First, the parties dispute the skill level of Shoemaker, which is a factor that a factfinder would consider in assessing whether Moving Defendants’ conduct was reasonable, negligent, or reckless. (Id.) On one hand, Moving Defendants point towards Shoemaker’s deposition testimony in which Shoemaker testifies that he first played golf as a child with his father in Florida (Shoemaker Depo., 18:16-21); that his father taught him the basis of the sport (id., 19:19-20:20); that Shoemaker describes himself as a good golfer despite not playing golf in his free time (id., 24:10-21); the distance of ball travel on his swings (id., 26:12-20); and his knowledge that it was his obligation as a golfer to ensure that people in golf carts were not in the way, prior to hitting a ball (id., 42:1-9.)

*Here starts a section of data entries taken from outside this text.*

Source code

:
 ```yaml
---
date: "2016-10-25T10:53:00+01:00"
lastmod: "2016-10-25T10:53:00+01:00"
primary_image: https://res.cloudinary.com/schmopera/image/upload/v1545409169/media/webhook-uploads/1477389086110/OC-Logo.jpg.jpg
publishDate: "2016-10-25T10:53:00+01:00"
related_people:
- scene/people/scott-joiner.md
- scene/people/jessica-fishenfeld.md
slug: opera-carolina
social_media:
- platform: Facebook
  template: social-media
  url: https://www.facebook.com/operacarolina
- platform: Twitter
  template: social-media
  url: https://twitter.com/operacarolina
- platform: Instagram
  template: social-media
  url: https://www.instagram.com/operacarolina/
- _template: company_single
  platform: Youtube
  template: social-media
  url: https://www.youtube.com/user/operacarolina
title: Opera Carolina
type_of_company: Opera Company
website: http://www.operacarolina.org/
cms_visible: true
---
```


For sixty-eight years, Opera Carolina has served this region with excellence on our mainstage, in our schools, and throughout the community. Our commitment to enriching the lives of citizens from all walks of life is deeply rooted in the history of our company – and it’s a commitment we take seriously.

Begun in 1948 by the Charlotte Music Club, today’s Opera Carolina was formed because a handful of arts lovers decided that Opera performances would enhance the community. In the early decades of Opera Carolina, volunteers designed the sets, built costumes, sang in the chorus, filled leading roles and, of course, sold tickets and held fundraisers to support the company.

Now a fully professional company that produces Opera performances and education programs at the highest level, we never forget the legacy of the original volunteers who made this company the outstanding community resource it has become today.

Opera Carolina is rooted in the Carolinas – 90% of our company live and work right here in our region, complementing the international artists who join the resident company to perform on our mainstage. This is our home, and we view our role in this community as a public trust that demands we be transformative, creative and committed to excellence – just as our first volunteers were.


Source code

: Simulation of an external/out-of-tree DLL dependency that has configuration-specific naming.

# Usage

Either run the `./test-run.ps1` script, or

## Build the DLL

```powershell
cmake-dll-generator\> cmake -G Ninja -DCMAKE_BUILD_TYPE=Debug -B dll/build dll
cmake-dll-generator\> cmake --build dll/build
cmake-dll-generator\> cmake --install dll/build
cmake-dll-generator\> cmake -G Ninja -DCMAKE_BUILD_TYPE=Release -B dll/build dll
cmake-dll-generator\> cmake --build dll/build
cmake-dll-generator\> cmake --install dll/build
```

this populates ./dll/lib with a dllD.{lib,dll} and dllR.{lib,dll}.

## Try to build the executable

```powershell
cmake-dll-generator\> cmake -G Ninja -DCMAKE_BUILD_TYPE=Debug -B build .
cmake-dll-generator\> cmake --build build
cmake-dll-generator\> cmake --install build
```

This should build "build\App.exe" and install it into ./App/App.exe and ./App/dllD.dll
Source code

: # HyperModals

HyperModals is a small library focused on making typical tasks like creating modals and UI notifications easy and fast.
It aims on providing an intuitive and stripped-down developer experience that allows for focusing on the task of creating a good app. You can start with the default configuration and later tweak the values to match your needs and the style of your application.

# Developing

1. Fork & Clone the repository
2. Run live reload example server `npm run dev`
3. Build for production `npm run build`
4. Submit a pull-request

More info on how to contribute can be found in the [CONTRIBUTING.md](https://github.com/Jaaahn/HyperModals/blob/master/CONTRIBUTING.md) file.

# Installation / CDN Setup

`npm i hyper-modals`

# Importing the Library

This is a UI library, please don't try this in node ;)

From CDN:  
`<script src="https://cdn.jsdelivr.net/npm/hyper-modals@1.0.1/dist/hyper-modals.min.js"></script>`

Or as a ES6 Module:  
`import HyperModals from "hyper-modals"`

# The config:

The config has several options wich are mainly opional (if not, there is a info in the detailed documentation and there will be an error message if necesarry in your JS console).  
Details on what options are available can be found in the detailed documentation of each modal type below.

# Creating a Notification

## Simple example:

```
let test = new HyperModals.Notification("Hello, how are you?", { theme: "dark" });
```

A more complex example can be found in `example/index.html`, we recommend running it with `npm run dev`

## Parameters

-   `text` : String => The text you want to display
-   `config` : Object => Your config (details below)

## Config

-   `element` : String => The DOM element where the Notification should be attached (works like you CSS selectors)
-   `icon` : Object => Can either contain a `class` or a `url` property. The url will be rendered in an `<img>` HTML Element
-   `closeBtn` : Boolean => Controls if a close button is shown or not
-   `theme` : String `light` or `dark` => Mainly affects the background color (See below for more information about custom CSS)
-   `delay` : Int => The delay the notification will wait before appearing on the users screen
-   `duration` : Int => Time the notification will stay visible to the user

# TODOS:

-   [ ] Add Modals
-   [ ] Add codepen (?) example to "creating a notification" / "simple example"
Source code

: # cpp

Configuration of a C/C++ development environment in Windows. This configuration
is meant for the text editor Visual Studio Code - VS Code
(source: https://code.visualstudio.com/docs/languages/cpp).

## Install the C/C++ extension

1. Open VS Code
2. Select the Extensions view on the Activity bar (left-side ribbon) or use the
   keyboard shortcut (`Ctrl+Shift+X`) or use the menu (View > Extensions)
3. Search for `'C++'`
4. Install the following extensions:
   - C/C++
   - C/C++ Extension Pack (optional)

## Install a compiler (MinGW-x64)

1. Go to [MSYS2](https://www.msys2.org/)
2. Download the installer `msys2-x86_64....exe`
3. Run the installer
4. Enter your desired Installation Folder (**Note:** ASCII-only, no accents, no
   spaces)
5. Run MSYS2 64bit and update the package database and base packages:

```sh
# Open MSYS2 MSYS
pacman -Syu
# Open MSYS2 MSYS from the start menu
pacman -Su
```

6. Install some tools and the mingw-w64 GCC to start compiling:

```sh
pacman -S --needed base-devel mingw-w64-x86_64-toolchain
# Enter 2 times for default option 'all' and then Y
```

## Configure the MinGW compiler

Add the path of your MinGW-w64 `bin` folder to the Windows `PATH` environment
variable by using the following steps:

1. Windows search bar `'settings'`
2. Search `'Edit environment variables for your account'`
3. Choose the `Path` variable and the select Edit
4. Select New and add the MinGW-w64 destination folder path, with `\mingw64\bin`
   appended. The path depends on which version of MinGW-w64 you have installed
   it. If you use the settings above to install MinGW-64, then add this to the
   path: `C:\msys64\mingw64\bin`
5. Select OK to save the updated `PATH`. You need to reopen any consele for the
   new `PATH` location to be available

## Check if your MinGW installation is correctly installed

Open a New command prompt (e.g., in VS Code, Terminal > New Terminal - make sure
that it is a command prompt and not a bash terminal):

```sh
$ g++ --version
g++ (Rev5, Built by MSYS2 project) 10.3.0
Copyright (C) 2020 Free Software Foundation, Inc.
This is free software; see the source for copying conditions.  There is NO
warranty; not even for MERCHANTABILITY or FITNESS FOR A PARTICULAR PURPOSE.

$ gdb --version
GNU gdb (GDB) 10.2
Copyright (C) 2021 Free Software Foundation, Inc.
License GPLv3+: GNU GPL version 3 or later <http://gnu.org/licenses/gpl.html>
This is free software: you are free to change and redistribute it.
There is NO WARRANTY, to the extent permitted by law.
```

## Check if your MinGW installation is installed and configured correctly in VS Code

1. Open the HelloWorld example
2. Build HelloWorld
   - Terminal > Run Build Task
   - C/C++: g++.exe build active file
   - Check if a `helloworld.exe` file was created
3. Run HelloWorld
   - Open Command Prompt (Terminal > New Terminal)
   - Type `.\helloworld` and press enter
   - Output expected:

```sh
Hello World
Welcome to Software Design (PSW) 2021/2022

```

On the other hand, Plaintiff’s expert concludes that Shoemaker is a novice golfer, supported by Shoemaker’s testimony of having golfed 5-6 times between 2010 and 2015, Shoemaker being unaware of golf terminology such as an “SCGA number,” golf index, or a golf handicap. (Eisenberg Decl., ¶ 9.) Plaintiff also points to Shoemaker’s testimony where he states that he randomly grabs clubs without understanding the range for the clubs. (Shoemaker Depo., 27:8-19.) Plaintiff’s expert opines that, given Shoemaker’s skill level in golf, his attempt at a low line-drive shot through several trees into obstructed territory is too advanced and is thus negligent or reckless. (Eisenberg Decl., ¶ 9.) Accordingly, a fact finder considering the evidence could reasonably weigh the conflicting facts and make a determination whether Moving Defendants’ conduct was reasonable, negligent, or reckless.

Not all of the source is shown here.